Some Polynesian oral tradition found a bilingual preserver in King David Kalakaua (1836-91), a would-be emperor of Oceania who recorded the myth, legends, fables, and folktales of the Hawaiian realm. Born a quarter century after Kamehameha the Great united the island string under one dynasty, Kalakaua was educated in English. In addition to starting a Hawaiian-language newspaper, he amassed The Legends and Myths of Hawaii: The Fables and Folklore of a Strange People (1888) for translation into English. Like the Russian ethnographer Nikolay Gogol and the Grimm brothers, the island king valued oral tradition as a nation-building tool for his Hawaii-for-Hawaiians campaign. In the style of the Greek rhapsode, he incorporated oral genealogies, GODDESS LORE, taboos, PROPHECY, and hula and worship chants along with outrigger voyages, tattooing, sacrifice of prisoners of war, and cannibalism as true elements of the Polynesian culture that spread from Hawaii to New Zealand and east to west from Rapa Nui (Easter Island) to Fiji. In an artistic renaissance, he masterminded a comprehensive collection of pre-Christian lore before islanders lost touch with their pagan past.

Kalakaua amplified tales that encompass nature lore and history, particularly the arrival of pioneers from Tahiti and the rapacity of Captain James Cook and the European explorers who followed him. A phenomenon myth recounts how an immigrant family took refuge on a volcano and shape-shifted into lava that overwhelmed their pursuers and drove them into the sea. Voyage lore in “Moikeha and the Argonauts” describes the reunion of Polynesian dynasties from Hawaii, Samoa, and Tahiti. It concludes with an EPITHA- LAMIUM involving the young chief Laa's triple marriage and feast and followed by “the sacred firstborn children of Laa, / Who were born on the same one day” (Kalakaua 1972, 135). “The Iron Knife” describes the first war of conquest. At a height of zeal, “the Hawaiian army, cheered by chants of battle and beating of war-drums, is buffeting the waves on its way to Maui” (182).

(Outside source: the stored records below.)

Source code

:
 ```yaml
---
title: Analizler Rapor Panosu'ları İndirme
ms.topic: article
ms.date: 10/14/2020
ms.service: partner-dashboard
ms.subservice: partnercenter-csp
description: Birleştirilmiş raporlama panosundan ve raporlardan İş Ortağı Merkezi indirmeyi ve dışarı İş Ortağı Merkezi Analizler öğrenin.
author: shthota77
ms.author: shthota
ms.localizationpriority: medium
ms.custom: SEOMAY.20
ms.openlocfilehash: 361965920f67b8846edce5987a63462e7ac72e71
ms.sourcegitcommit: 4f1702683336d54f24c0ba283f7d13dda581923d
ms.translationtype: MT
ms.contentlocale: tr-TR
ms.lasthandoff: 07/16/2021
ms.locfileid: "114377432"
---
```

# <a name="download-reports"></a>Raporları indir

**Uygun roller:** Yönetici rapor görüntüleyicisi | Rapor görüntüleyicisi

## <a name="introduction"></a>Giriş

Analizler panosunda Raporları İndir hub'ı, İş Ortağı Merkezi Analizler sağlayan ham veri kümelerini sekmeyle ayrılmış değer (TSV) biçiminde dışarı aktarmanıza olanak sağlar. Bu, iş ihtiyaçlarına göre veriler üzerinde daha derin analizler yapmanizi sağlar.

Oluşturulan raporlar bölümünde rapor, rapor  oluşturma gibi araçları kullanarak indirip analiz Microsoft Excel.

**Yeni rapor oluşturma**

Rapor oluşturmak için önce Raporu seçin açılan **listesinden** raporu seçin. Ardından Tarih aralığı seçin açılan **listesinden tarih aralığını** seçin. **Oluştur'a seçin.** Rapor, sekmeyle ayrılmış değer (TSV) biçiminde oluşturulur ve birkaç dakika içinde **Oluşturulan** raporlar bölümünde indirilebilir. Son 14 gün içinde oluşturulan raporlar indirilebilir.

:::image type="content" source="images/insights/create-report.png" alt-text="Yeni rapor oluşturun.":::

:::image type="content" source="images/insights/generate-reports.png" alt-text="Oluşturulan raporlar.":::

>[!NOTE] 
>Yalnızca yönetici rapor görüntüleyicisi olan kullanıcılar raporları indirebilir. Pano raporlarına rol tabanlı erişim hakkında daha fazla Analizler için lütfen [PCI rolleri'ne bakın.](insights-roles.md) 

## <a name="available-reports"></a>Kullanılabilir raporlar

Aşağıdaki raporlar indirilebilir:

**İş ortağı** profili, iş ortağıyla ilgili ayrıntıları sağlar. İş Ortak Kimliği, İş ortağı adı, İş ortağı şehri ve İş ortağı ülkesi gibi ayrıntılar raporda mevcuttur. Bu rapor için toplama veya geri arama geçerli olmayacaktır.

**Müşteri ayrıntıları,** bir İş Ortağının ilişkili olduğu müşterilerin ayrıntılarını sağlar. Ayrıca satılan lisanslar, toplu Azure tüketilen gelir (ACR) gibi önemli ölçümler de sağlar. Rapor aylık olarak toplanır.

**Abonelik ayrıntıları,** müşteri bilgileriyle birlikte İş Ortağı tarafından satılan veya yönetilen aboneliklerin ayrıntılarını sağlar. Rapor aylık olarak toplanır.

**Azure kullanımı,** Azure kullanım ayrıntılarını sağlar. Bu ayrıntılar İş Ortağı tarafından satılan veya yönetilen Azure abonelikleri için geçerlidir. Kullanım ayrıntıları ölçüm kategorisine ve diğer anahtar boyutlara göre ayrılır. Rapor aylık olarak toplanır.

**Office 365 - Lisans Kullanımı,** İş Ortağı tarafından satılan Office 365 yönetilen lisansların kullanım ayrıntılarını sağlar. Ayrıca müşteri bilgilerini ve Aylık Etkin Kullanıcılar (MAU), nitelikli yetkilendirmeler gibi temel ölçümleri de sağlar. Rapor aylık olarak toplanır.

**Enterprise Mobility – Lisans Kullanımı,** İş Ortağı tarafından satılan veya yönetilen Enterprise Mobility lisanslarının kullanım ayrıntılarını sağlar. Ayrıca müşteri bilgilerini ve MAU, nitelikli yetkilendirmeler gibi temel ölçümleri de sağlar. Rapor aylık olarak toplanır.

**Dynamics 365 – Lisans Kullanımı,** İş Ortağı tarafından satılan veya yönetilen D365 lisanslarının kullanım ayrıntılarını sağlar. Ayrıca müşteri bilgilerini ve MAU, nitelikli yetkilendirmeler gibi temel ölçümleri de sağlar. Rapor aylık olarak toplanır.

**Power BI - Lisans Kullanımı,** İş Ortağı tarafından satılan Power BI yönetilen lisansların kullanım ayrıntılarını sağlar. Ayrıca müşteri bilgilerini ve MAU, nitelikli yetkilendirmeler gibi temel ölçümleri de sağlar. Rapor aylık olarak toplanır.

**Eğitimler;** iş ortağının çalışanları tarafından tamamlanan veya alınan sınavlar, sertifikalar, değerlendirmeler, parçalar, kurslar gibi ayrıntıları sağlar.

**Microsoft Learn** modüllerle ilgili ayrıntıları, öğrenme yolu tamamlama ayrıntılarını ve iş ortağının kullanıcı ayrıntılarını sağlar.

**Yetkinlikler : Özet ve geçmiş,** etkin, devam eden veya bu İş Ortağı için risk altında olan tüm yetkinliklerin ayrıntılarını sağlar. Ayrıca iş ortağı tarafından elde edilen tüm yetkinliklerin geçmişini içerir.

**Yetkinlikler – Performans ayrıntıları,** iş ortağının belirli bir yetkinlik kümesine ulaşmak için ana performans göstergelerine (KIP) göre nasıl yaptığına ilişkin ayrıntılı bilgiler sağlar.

In the late 20th century, the Australian author Kim Scott (b. 1957) rejoiced in oral tradition as the antidote to the savagery of imperialism. He created a fictional story keeper in Harley, protagonist of Benang: From the Heart (1999). In a deliberate act of reclamation of the past and reunion with lost peoples, the bard chants to a circle of listeners at a campfire. Benang claims that his words channel voices annihilated by invaders of the island: “I touch the earth only once in my performance—leaving a single footprint in white sand and ash—through me we hear the rhythm of many feet pounding the earth, and the strong pulse of countless hearts beating” (Scott 1999, 9). His oral seance mesmerizes hearers with the exuberance of ancient spirits. He assures them, “I am alive. Am bringing life” (10).

Sources

Beckwith, Martha Warren. Hawaiian Mythology. Honolulu: University of Hawaii Press, 1977.

Gogol, Nikolay. Arabesques. Translated by Alexander Tulloch. Ann Arbor, Mich.: Ardis, 1982.

Kalakaua, David. The Legends and Myths of Hawaii: The Fables and Folklore of a Strange People. Rutland, Vt.: Charles E. Tuttle, 1972.

Scott, Kim. Benang. Fremantle, Aust.: Fremantle Arts Centre Press, 1999.